[Opening Provided data section]

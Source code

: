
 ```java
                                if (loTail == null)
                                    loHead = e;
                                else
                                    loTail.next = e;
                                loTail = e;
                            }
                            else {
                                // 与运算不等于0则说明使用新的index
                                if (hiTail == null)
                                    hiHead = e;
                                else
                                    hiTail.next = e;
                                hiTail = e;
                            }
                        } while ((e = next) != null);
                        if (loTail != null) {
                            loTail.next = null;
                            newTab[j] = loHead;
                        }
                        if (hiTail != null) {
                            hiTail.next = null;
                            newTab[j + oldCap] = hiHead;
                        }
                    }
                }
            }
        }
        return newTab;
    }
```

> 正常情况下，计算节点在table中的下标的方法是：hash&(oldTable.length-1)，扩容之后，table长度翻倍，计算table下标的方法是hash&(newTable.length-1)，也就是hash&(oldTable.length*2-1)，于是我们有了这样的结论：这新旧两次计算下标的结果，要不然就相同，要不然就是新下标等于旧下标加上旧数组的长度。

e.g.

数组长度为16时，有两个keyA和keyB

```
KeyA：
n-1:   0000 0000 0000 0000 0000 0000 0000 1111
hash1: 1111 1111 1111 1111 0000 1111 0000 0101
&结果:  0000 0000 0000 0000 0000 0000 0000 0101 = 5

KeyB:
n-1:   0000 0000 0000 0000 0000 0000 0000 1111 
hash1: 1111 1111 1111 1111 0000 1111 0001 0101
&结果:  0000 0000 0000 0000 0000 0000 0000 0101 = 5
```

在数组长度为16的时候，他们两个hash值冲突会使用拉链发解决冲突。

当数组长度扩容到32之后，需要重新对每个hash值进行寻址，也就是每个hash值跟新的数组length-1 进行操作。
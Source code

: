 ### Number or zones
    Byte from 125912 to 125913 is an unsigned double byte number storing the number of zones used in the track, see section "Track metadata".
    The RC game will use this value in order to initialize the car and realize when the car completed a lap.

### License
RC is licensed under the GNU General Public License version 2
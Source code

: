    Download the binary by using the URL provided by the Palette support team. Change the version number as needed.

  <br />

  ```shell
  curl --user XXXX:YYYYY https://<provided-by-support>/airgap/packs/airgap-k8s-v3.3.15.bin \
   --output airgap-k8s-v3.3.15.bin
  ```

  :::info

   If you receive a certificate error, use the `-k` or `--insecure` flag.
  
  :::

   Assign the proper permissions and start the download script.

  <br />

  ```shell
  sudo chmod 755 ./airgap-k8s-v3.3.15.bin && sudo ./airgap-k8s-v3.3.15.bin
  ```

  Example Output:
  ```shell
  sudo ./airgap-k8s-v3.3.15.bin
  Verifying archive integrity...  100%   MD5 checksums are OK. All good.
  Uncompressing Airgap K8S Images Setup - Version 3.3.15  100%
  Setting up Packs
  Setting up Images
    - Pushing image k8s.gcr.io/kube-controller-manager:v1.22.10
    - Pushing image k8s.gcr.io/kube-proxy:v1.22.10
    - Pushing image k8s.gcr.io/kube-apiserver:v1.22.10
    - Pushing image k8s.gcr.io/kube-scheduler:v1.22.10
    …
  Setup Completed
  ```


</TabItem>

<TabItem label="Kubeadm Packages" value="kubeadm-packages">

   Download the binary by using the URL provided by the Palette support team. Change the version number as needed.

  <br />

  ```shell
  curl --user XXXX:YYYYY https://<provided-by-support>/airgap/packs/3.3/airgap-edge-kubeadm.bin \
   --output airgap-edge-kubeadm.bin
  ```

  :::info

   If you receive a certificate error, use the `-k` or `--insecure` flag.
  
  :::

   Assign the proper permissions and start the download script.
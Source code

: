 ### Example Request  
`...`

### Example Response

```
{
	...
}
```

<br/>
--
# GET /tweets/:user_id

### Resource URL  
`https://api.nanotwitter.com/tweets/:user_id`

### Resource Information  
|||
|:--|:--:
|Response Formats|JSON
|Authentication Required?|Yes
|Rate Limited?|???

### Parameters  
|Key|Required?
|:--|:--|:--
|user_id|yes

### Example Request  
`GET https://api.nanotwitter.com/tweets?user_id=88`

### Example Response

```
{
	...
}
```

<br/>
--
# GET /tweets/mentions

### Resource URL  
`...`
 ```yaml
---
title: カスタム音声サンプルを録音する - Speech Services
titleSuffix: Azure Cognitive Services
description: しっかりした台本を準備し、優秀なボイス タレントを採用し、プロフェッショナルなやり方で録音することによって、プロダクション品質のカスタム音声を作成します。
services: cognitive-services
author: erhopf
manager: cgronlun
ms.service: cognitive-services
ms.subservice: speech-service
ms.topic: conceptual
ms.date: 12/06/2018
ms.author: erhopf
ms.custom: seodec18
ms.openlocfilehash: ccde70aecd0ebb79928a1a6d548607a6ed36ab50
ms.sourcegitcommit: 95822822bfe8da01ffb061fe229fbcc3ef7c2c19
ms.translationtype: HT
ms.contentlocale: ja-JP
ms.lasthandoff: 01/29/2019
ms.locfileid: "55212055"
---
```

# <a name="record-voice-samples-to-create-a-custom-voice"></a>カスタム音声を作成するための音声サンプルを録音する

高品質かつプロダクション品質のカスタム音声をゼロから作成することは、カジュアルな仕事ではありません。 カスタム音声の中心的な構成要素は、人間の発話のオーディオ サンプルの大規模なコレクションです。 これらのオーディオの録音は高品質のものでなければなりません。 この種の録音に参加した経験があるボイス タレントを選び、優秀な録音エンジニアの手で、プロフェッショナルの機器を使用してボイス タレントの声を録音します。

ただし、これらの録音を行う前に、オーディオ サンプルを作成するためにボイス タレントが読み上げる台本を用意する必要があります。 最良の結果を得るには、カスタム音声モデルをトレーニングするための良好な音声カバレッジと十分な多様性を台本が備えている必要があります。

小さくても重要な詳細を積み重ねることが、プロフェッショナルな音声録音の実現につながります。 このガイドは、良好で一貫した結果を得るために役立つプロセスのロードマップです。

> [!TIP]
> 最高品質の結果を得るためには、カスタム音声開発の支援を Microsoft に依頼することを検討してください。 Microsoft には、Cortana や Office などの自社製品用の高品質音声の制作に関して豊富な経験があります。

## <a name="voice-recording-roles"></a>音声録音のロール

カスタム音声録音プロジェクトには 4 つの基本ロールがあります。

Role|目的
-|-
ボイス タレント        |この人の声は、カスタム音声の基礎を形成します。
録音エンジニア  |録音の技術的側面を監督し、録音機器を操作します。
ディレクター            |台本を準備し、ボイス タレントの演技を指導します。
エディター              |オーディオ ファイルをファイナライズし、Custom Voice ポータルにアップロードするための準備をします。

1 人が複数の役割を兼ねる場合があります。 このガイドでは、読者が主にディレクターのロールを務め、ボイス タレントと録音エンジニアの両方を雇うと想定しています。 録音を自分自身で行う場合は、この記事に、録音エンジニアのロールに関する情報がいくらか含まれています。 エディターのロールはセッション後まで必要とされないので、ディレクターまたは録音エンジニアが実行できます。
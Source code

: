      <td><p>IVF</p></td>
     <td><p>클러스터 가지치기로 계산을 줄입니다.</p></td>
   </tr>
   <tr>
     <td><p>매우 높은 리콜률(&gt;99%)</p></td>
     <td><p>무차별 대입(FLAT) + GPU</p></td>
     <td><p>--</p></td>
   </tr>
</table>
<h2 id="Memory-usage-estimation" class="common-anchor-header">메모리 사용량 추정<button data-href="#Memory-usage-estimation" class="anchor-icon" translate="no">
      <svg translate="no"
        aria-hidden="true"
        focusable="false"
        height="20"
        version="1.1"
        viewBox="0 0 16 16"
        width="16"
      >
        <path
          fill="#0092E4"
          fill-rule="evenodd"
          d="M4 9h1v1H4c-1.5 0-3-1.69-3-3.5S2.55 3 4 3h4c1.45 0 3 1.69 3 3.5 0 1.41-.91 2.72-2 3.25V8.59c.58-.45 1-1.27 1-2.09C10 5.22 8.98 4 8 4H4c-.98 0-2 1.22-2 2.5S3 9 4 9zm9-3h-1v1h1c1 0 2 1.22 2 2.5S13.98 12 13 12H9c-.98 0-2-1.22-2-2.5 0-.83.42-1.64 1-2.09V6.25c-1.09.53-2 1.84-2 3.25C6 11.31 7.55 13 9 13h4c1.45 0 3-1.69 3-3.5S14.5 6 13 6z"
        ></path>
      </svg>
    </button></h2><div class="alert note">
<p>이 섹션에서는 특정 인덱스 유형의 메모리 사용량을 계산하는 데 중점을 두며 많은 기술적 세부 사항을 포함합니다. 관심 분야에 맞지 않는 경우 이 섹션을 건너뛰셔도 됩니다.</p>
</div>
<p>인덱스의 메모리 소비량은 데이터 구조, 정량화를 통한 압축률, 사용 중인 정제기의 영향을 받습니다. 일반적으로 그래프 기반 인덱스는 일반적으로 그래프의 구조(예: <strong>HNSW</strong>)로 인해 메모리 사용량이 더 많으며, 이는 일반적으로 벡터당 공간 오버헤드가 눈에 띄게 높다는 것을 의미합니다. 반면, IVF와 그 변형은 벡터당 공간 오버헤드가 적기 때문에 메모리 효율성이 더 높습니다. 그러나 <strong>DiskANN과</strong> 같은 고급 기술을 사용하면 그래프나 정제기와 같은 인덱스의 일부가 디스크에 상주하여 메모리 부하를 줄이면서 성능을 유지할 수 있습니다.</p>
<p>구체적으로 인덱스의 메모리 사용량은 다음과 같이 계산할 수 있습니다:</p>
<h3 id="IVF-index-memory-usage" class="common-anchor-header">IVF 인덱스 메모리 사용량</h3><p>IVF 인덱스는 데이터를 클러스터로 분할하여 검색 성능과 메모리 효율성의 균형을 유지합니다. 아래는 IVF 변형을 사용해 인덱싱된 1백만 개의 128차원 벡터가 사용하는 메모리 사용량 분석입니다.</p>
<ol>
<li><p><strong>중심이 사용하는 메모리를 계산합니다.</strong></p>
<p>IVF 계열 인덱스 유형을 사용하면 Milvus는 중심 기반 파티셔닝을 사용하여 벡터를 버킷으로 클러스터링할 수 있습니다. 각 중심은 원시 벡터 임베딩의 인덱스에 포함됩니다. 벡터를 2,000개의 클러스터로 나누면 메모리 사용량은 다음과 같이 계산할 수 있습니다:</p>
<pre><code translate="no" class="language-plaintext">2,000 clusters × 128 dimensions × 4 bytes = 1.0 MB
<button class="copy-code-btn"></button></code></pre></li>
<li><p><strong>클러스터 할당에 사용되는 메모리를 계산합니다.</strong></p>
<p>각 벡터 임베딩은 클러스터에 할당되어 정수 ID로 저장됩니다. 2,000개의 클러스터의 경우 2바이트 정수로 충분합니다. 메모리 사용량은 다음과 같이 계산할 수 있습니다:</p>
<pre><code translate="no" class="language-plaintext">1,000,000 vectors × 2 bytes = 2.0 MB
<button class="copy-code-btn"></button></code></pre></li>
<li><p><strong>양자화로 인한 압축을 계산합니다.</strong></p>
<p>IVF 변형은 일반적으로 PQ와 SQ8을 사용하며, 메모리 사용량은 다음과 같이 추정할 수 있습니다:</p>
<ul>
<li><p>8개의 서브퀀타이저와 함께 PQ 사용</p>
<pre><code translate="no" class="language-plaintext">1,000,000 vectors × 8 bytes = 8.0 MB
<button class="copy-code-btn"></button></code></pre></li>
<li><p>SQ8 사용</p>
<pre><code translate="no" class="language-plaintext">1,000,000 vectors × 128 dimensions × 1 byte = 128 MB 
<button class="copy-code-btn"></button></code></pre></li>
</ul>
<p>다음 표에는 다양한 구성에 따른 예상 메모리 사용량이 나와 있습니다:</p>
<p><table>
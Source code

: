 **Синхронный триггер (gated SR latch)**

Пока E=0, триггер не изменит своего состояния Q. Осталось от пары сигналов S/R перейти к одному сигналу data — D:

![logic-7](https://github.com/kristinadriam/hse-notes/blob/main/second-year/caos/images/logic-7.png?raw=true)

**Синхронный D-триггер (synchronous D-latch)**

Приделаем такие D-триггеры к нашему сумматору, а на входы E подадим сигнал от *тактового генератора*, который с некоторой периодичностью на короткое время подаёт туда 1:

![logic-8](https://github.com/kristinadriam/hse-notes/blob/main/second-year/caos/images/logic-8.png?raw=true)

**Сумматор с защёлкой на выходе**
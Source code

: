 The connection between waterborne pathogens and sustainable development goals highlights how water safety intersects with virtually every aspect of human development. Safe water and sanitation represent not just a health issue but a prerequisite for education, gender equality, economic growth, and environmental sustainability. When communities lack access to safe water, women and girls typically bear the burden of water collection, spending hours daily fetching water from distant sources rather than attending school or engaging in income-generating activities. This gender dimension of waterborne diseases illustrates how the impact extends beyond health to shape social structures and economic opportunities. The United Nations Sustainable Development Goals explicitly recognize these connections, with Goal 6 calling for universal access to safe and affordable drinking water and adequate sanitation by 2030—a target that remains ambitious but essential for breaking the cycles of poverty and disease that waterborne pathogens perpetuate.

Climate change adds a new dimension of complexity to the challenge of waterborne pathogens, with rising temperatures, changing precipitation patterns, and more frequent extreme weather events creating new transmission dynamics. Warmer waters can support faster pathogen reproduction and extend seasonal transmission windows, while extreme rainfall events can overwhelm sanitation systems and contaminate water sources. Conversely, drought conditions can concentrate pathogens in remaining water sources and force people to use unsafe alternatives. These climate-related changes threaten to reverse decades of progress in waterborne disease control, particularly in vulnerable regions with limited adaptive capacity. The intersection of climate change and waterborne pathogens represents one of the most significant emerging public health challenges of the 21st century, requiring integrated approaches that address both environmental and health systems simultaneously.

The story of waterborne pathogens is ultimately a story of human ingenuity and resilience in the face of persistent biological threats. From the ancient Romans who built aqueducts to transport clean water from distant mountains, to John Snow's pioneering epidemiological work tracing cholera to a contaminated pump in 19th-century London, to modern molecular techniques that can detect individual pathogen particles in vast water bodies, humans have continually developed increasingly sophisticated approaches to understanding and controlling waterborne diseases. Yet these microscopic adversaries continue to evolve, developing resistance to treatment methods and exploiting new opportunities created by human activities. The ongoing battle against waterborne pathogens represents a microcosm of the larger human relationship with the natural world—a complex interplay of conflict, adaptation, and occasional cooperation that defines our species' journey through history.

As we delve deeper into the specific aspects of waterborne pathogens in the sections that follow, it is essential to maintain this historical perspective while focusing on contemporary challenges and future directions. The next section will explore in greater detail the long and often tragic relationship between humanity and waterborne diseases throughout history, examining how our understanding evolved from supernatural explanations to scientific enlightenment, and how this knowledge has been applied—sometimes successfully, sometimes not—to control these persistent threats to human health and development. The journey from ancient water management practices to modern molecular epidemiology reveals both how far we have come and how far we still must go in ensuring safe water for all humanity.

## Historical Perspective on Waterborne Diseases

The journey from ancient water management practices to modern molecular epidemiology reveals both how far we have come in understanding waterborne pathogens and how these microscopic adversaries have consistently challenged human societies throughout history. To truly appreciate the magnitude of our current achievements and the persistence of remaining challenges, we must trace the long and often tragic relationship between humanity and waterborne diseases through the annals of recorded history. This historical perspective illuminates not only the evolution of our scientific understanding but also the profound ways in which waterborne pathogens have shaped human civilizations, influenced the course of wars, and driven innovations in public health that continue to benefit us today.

[Closing Provided data section]

Goal of the exercise:
Lines in the data that include the word "Example" should all be copied.

Written solution:
  Example Output:
: ### Example Request  
### Example Response
### Example Request  
### Example Response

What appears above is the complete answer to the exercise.